EXCERPTED DATA below:

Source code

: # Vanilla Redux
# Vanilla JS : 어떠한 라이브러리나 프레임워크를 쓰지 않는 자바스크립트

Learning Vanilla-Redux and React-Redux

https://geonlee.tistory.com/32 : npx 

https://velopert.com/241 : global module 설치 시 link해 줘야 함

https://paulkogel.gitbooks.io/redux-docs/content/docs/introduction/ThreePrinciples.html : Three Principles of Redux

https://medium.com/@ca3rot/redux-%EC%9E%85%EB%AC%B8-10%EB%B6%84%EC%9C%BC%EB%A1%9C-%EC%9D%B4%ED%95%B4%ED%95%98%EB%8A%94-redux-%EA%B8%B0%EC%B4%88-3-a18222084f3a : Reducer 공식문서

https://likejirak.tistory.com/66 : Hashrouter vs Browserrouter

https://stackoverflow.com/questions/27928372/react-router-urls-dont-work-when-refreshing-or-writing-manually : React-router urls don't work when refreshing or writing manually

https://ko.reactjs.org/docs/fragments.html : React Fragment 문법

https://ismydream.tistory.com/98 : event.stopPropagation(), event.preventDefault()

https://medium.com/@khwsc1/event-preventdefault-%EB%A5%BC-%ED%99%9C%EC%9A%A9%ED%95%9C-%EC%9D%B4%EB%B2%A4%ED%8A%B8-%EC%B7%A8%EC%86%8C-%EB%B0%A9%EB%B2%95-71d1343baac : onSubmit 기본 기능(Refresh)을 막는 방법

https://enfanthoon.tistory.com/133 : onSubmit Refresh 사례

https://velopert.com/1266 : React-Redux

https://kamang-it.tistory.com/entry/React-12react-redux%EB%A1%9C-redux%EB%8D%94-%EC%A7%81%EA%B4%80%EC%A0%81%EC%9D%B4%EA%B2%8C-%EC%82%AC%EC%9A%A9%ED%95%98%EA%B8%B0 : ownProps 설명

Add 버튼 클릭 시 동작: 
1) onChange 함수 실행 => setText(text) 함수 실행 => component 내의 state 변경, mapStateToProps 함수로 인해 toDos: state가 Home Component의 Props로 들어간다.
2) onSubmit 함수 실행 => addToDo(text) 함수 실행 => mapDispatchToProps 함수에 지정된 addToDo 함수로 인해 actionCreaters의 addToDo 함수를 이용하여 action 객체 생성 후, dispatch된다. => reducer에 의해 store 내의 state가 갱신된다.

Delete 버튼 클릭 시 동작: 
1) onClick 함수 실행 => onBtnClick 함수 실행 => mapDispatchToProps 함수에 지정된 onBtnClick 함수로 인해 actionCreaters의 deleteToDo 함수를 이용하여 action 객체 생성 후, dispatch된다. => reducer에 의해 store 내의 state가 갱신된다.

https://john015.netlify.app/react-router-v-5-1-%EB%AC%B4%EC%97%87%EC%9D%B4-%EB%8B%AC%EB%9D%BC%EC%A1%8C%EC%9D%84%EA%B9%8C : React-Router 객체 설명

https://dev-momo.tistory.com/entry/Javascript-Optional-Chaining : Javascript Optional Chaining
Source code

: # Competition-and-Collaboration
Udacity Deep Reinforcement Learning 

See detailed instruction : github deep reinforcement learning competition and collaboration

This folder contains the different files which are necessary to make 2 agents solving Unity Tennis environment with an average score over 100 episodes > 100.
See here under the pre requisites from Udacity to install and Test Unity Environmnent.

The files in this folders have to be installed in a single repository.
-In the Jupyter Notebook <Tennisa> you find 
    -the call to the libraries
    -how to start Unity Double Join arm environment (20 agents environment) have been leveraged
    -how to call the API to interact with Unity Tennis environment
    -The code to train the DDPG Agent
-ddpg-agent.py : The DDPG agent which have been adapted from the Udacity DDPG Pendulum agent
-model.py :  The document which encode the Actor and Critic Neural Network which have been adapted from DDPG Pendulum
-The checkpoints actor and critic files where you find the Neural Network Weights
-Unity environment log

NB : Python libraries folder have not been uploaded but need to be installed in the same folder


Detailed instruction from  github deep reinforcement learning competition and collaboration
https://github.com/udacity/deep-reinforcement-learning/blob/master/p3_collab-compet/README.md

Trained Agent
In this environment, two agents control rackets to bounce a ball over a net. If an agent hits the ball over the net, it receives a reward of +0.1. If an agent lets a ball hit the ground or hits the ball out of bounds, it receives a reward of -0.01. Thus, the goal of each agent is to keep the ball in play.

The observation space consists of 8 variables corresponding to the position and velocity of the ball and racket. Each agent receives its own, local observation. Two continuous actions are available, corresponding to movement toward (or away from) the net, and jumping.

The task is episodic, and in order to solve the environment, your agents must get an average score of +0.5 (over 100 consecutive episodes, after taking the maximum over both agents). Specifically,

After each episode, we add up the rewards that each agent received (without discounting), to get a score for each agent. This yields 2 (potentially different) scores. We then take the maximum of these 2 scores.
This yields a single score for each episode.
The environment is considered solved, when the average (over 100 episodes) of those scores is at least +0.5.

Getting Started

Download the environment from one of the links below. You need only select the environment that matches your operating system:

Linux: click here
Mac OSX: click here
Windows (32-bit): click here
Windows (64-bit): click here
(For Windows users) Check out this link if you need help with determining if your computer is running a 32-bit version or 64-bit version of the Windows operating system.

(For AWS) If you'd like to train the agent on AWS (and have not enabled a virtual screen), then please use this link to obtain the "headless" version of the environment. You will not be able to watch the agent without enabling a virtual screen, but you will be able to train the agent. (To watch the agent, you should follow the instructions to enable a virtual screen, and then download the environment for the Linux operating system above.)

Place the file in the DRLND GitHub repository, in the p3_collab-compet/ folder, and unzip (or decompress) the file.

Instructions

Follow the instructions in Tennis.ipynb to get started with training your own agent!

End of EXCERPTED DATA.

Within the material above, extract exactly the lines that start at the line containing "React-Router 객체 설명" and stop after the line containing "The observation space", and only those.

https://john015.netlify.app/react-router-v-5-1-%EB%AC%B4%EC%97%87%EC%9D%B4-%EB%8B%AC%EB%9D%BC%EC%A1%8C%EC%9D%84%EA%B9%8C : React-Router 객체 설명

https://dev-momo.tistory.com/entry/Javascript-Optional-Chaining : Javascript Optional Chaining
Source code

: # Competition-and-Collaboration
Udacity Deep Reinforcement Learning 

See detailed instruction : github deep reinforcement learning competition and collaboration

This folder contains the different files which are necessary to make 2 agents solving Unity Tennis environment with an average score over 100 episodes > 100.
See here under the pre requisites from Udacity to install and Test Unity Environmnent.

The files in this folders have to be installed in a single repository.
-In the Jupyter Notebook <Tennisa> you find 
    -the call to the libraries
    -how to start Unity Double Join arm environment (20 agents environment) have been leveraged
    -how to call the API to interact with Unity Tennis environment
    -The code to train the DDPG Agent
-ddpg-agent.py : The DDPG agent which have been adapted from the Udacity DDPG Pendulum agent
-model.py :  The document which encode the Actor and Critic Neural Network which have been adapted from DDPG Pendulum
-The checkpoints actor and critic files where you find the Neural Network Weights
-Unity environment log

NB : Python libraries folder have not been uploaded but need to be installed in the same folder


Detailed instruction from  github deep reinforcement learning competition and collaboration
https://github.com/udacity/deep-reinforcement-learning/blob/master/p3_collab-compet/README.md

Trained Agent
In this environment, two agents control rackets to bounce a ball over a net. If an agent hits the ball over the net, it receives a reward of +0.1. If an agent lets a ball hit the ground or hits the ball out of bounds, it receives a reward of -0.01. Thus, the goal of each agent is to keep the ball in play.

The observation space consists of 8 variables corresponding to the position and velocity of the ball and racket. Each agent receives its own, local observation. Two continuous actions are available, corresponding to movement toward (or away from) the net, and jumping.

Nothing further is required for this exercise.